Image Credit: I-Micro News

Mentioned in this article: SEMATECH, a government-industry consortium started in Austin, Texas - where I moved from - now located in New York (where I moved to). I don't work for SEMATECH, but I know engineers and scientists that did. Through Silicon Vias, from Intel (pictured above) have spread through the industry, and they are an active participant of this knowledge sharing effort.
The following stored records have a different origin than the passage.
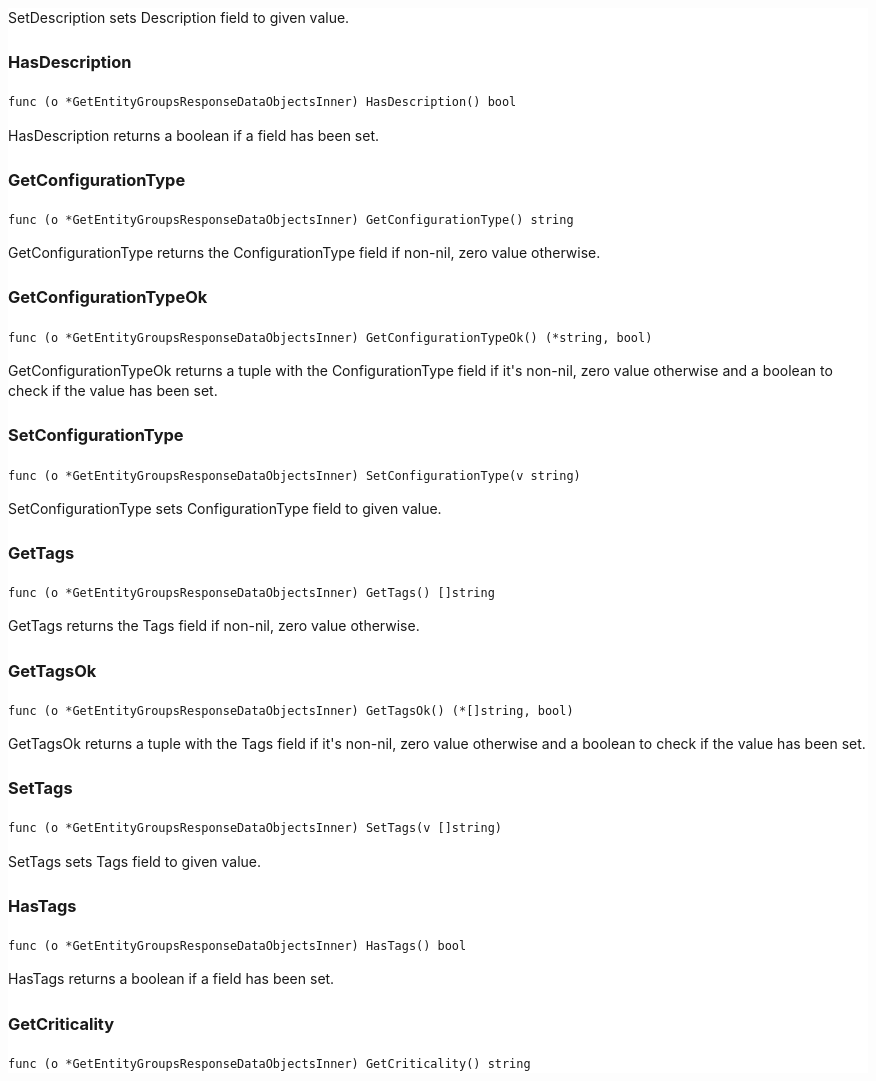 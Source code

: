 SetDescription sets Description field to given value.

### HasDescription

`func (o *GetEntityGroupsResponseDataObjectsInner) HasDescription() bool`

HasDescription returns a boolean if a field has been set.

### GetConfigurationType

`func (o *GetEntityGroupsResponseDataObjectsInner) GetConfigurationType() string`

GetConfigurationType returns the ConfigurationType field if non-nil, zero value otherwise.

### GetConfigurationTypeOk

`func (o *GetEntityGroupsResponseDataObjectsInner) GetConfigurationTypeOk() (*string, bool)`

GetConfigurationTypeOk returns a tuple with the ConfigurationType field if it's non-nil, zero value otherwise
and a boolean to check if the value has been set.

### SetConfigurationType

`func (o *GetEntityGroupsResponseDataObjectsInner) SetConfigurationType(v string)`

SetConfigurationType sets ConfigurationType field to given value.


### GetTags

`func (o *GetEntityGroupsResponseDataObjectsInner) GetTags() []string`

GetTags returns the Tags field if non-nil, zero value otherwise.

### GetTagsOk

`func (o *GetEntityGroupsResponseDataObjectsInner) GetTagsOk() (*[]string, bool)`

GetTagsOk returns a tuple with the Tags field if it's non-nil, zero value otherwise
and a boolean to check if the value has been set.

### SetTags

`func (o *GetEntityGroupsResponseDataObjectsInner) SetTags(v []string)`

SetTags sets Tags field to given value.

### HasTags

`func (o *GetEntityGroupsResponseDataObjectsInner) HasTags() bool`

HasTags returns a boolean if a field has been set.

### GetCriticality

`func (o *GetEntityGroupsResponseDataObjectsInner) GetCriticality() string`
TSV manufacturing allows companies to get around bandwidth issues as demands for our electronics to move faster (meaning smaller, denser), do more apps, etc.

I strongly support this initiative: we cannot continue acquiescing our manufacturing to "the global market" with shrugged shoulders. This will rightly refocus education towards the goals of preparing our kids to compete on a world scale; continuous replacement of an eventual aging workforce and paying into the retirement that workforce deserves.

So that I'm not accused of any "tech-ed bias": firms employ all kinds of workers, tech and non-tech, which is a good thing because engineers and scientists make awful HR representatives: think Catbert, the evil HR director, and probably just as bad Administrative Assistants!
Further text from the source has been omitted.